### WHAT TO WORK ON
Copy all entries verbatim and keep any pictures out of the copy.

### DATA PROVIDED
+ + + + + + +
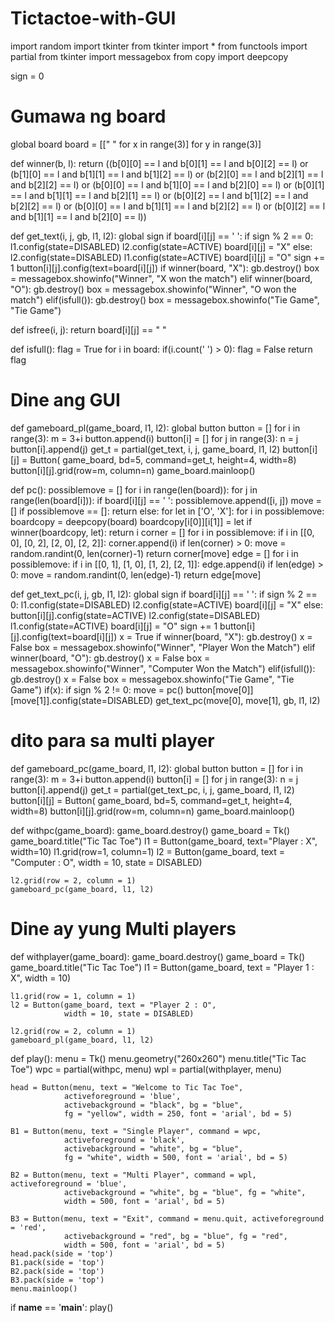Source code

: # Tictactoe-with-GUI


import random
import tkinter
from tkinter import *
from functools import partial
from tkinter import messagebox
from copy import deepcopy

sign = 0

# Gumawa ng board
global board
board = [[" " for x in range(3)] for y in range(3)]


def winner(b, l):
	return ((b[0][0] == l and b[0][1] == l and b[0][2] == l) or
			(b[1][0] == l and b[1][1] == l and b[1][2] == l) or
			(b[2][0] == l and b[2][1] == l and b[2][2] == l) or
			(b[0][0] == l and b[1][0] == l and b[2][0] == l) or
			(b[0][1] == l and b[1][1] == l and b[2][1] == l) or
			(b[0][2] == l and b[1][2] == l and b[2][2] == l) or
			(b[0][0] == l and b[1][1] == l and b[2][2] == l) or
			(b[0][2] == l and b[1][1] == l and b[2][0] == l))


def get_text(i, j, gb, l1, l2):
	global sign
	if board[i][j] == ' ':
		if sign % 2 == 0:
			l1.config(state=DISABLED)
			l2.config(state=ACTIVE)
			board[i][j] = "X"
		else:
			l2.config(state=DISABLED)
			l1.config(state=ACTIVE)
			board[i][j] = "O"
		sign += 1
		button[i][j].config(text=board[i][j])
	if winner(board, "X"):
		gb.destroy()
		box = messagebox.showinfo("Winner", "X won the match")
	elif winner(board, "O"):
		gb.destroy()
		box = messagebox.showinfo("Winner", "O won the match")
	elif(isfull()):
		gb.destroy()
		box = messagebox.showinfo("Tie Game", "Tie Game")


def isfree(i, j):
	return board[i][j] == " "


def isfull():
	flag = True
	for i in board:
		if(i.count(' ') > 0):
			flag = False
	return flag

# Dine ang GUI
def gameboard_pl(game_board, l1, l2):
	global button
	button = []
	for i in range(3):
		m = 3+i
		button.append(i)
		button[i] = []
		for j in range(3):
			n = j
			button[i].append(j)
			get_t = partial(get_text, i, j, game_board, l1, l2)
			button[i][j] = Button(
				game_board, bd=5, command=get_t, height=4, width=8)
			button[i][j].grid(row=m, column=n)
	game_board.mainloop()


def pc():
	possiblemove = []
	for i in range(len(board)):
		for j in range(len(board[i])):
			if board[i][j] == ' ':
				possiblemove.append([i, j])
	move = []
	if possiblemove == []:
		return
	else:
		for let in ['O', 'X']:
			for i in possiblemove:
				boardcopy = deepcopy(board)
				boardcopy[i[0]][i[1]] = let
				if winner(boardcopy, let):
					return i
		corner = []
		for i in possiblemove:
			if i in [[0, 0], [0, 2], [2, 0], [2, 2]]:
				corner.append(i)
		if len(corner) > 0:
			move = random.randint(0, len(corner)-1)
			return corner[move]
		edge = []
		for i in possiblemove:
			if i in [[0, 1], [1, 0], [1, 2], [2, 1]]:
				edge.append(i)
		if len(edge) > 0:
			move = random.randint(0, len(edge)-1)
			return edge[move]


def get_text_pc(i, j, gb, l1, l2):
	global sign
	if board[i][j] == ' ':
		if sign % 2 == 0:
			l1.config(state=DISABLED)
			l2.config(state=ACTIVE)
			board[i][j] = "X"
		else:
			button[i][j].config(state=ACTIVE)
			l2.config(state=DISABLED)
			l1.config(state=ACTIVE)
			board[i][j] = "O"
		sign += 1
		button[i][j].config(text=board[i][j])
	x = True
	if winner(board, "X"):
		gb.destroy()
		x = False
		box = messagebox.showinfo("Winner", "Player Won the Match")
	elif winner(board, "O"):
		gb.destroy()
		x = False
		box = messagebox.showinfo("Winner", "Computer Won the Match")
	elif(isfull()):
		gb.destroy()
		x = False
		box = messagebox.showinfo("Tie Game", "Tie Game")
	if(x):
		if sign % 2 != 0:
			move = pc()
			button[move[0]][move[1]].config(state=DISABLED)
			get_text_pc(move[0], move[1], gb, l1, l2)

# dito para sa multi player
def gameboard_pc(game_board, l1, l2):
	global button
	button = []
	for i in range(3):
		m = 3+i
		button.append(i)
		button[i] = []
		for j in range(3):
			n = j
			button[i].append(j)
			get_t = partial(get_text_pc, i, j, game_board, l1, l2)
			button[i][j] = Button(
				game_board, bd=5, command=get_t, height=4, width=8)
			button[i][j].grid(row=m, column=n)
	game_board.mainloop()


def withpc(game_board):
	game_board.destroy()
	game_board = Tk()
	game_board.title("Tic Tac Toe")
	l1 = Button(game_board, text="Player : X", width=10)
	l1.grid(row=1, column=1)
	l2 = Button(game_board, text = "Computer : O",
				width = 10, state = DISABLED)
	
	l2.grid(row = 2, column = 1)
	gameboard_pc(game_board, l1, l2)

# Dine ay yung Multi players
def withplayer(game_board):
	game_board.destroy()
	game_board = Tk()
	game_board.title("Tic Tac Toe")
	l1 = Button(game_board, text = "Player 1 : X", width = 10)
	
	l1.grid(row = 1, column = 1)
	l2 = Button(game_board, text = "Player 2 : O",
				width = 10, state = DISABLED)
	
	l2.grid(row = 2, column = 1)
	gameboard_pl(game_board, l1, l2)


def play():
	menu = Tk()
	menu.geometry("260x260")
	menu.title("Tic Tac Toe")
	wpc = partial(withpc, menu)
	wpl = partial(withplayer, menu)
	
	head = Button(menu, text = "Welcome to Tic Tac Toe",
				activeforeground = 'blue',
				activebackground = "black", bg = "blue",
				fg = "yellow", width = 250, font = 'arial', bd = 5)
	
	B1 = Button(menu, text = "Single Player", command = wpc,
				activeforeground = 'black',
				activebackground = "white", bg = "blue",
				fg = "white", width = 500, font = 'arial', bd = 5)
	
	B2 = Button(menu, text = "Multi Player", command = wpl, activeforeground = 'blue',
				activebackground = "white", bg = "blue", fg = "white",
				width = 500, font = 'arial', bd = 5)
	
	B3 = Button(menu, text = "Exit", command = menu.quit, activeforeground = 'red',
				activebackground = "red", bg = "blue", fg = "red",
				width = 500, font = 'arial', bd = 5)
	head.pack(side = 'top')
	B1.pack(side = 'top')
	B2.pack(side = 'top')
	B3.pack(side = 'top')
	menu.mainloop()


if __name__ == '__main__':
	play()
+ + + + + + +
### SOLUTION TO THIS EXERCISE
Source code

: # Tictactoe-with-GUI


import random
import tkinter
from tkinter import *
from functools import partial
from tkinter import messagebox
from copy import deepcopy

sign = 0

# Gumawa ng board
global board
board = [[" " for x in range(3)] for y in range(3)]


def winner(b, l):
	return ((b[0][0] == l and b[0][1] == l and b[0][2] == l) or
			(b[1][0] == l and b[1][1] == l and b[1][2] == l) or
			(b[2][0] == l and b[2][1] == l and b[2][2] == l) or
			(b[0][0] == l and b[1][0] == l and b[2][0] == l) or
			(b[0][1] == l and b[1][1] == l and b[2][1] == l) or
			(b[0][2] == l and b[1][2] == l and b[2][2] == l) or
			(b[0][0] == l and b[1][1] == l and b[2][2] == l) or
			(b[0][2] == l and b[1][1] == l and b[2][0] == l))


def get_text(i, j, gb, l1, l2):
	global sign
	if board[i][j] == ' ':
		if sign % 2 == 0:
			l1.config(state=DISABLED)
			l2.config(state=ACTIVE)
			board[i][j] = "X"
		else:
			l2.config(state=DISABLED)
			l1.config(state=ACTIVE)
			board[i][j] = "O"
		sign += 1
		button[i][j].config(text=board[i][j])
	if winner(board, "X"):
		gb.destroy()
		box = messagebox.showinfo("Winner", "X won the match")
	elif winner(board, "O"):
		gb.destroy()
		box = messagebox.showinfo("Winner", "O won the match")
	elif(isfull()):
		gb.destroy()
		box = messagebox.showinfo("Tie Game", "Tie Game")


def isfree(i, j):
	return board[i][j] == " "


def isfull():
	flag = True
	for i in board:
		if(i.count(' ') > 0):
			flag = False
	return flag

# Dine ang GUI
def gameboard_pl(game_board, l1, l2):
	global button
	button = []
	for i in range(3):
		m = 3+i
		button.append(i)
		button[i] = []
		for j in range(3):
			n = j
			button[i].append(j)
			get_t = partial(get_text, i, j, game_board, l1, l2)
			button[i][j] = Button(
				game_board, bd=5, command=get_t, height=4, width=8)
			button[i][j].grid(row=m, column=n)
	game_board.mainloop()


def pc():
	possiblemove = []
	for i in range(len(board)):
		for j in range(len(board[i])):
			if board[i][j] == ' ':
				possiblemove.append([i, j])
	move = []
	if possiblemove == []:
		return
	else:
		for let in ['O', 'X']:
			for i in possiblemove:
				boardcopy = deepcopy(board)
				boardcopy[i[0]][i[1]] = let
				if winner(boardcopy, let):
					return i
		corner = []
		for i in possiblemove:
			if i in [[0, 0], [0, 2], [2, 0], [2, 2]]:
				corner.append(i)
		if len(corner) > 0:
			move = random.randint(0, len(corner)-1)
			return corner[move]
		edge = []
		for i in possiblemove:
			if i in [[0, 1], [1, 0], [1, 2], [2, 1]]:
				edge.append(i)
		if len(edge) > 0:
			move = random.randint(0, len(edge)-1)
			return edge[move]


def get_text_pc(i, j, gb, l1, l2):
	global sign
	if board[i][j] == ' ':
		if sign % 2 == 0:
			l1.config(state=DISABLED)
			l2.config(state=ACTIVE)
			board[i][j] = "X"
		else:
			button[i][j].config(state=ACTIVE)
			l2.config(state=DISABLED)
			l1.config(state=ACTIVE)
			board[i][j] = "O"
		sign += 1
		button[i][j].config(text=board[i][j])
	x = True
	if winner(board, "X"):
		gb.destroy()
		x = False
		box = messagebox.showinfo("Winner", "Player Won the Match")
	elif winner(board, "O"):
		gb.destroy()
		x = False
		box = messagebox.showinfo("Winner", "Computer Won the Match")
	elif(isfull()):
		gb.destroy()
		x = False
		box = messagebox.showinfo("Tie Game", "Tie Game")
	if(x):
		if sign % 2 != 0:
			move = pc()
			button[move[0]][move[1]].config(state=DISABLED)
			get_text_pc(move[0], move[1], gb, l1, l2)

# dito para sa multi player
def gameboard_pc(game_board, l1, l2):
	global button
	button = []
	for i in range(3):
		m = 3+i
		button.append(i)
		button[i] = []
		for j in range(3):
			n = j
			button[i].append(j)
			get_t = partial(get_text_pc, i, j, game_board, l1, l2)
			button[i][j] = Button(
				game_board, bd=5, command=get_t, height=4, width=8)
			button[i][j].grid(row=m, column=n)
	game_board.mainloop()


def withpc(game_board):
	game_board.destroy()
	game_board = Tk()
	game_board.title("Tic Tac Toe")
	l1 = Button(game_board, text="Player : X", width=10)
	l1.grid(row=1, column=1)
	l2 = Button(game_board, text = "Computer : O",
				width = 10, state = DISABLED)
	
	l2.grid(row = 2, column = 1)
	gameboard_pc(game_board, l1, l2)

# Dine ay yung Multi players
def withplayer(game_board):
	game_board.destroy()
	game_board = Tk()
	game_board.title("Tic Tac Toe")
	l1 = Button(game_board, text = "Player 1 : X", width = 10)
	
	l1.grid(row = 1, column = 1)
	l2 = Button(game_board, text = "Player 2 : O",
				width = 10, state = DISABLED)
	
	l2.grid(row = 2, column = 1)
	gameboard_pl(game_board, l1, l2)


def play():
	menu = Tk()
	menu.geometry("260x260")
	menu.title("Tic Tac Toe")
	wpc = partial(withpc, menu)
	wpl = partial(withplayer, menu)
	
	head = Button(menu, text = "Welcome to Tic Tac Toe",
				activeforeground = 'blue',
				activebackground = "black", bg = "blue",
				fg = "yellow", width = 250, font = 'arial', bd = 5)
	
	B1 = Button(menu, text = "Single Player", command = wpc,
				activeforeground = 'black',
				activebackground = "white", bg = "blue",
				fg = "white", width = 500, font = 'arial', bd = 5)
	
	B2 = Button(menu, text = "Multi Player", command = wpl, activeforeground = 'blue',
				activebackground = "white", bg = "blue", fg = "white",
				width = 500, font = 'arial', bd = 5)
	
	B3 = Button(menu, text = "Exit", command = menu.quit, activeforeground = 'red',
				activebackground = "red", bg = "blue", fg = "red",
				width = 500, font = 'arial', bd = 5)
	head.pack(side = 'top')
	B1.pack(side = 'top')
	B2.pack(side = 'top')
	B3.pack(side = 'top')
	menu.mainloop()


if __name__ == '__main__':
	play()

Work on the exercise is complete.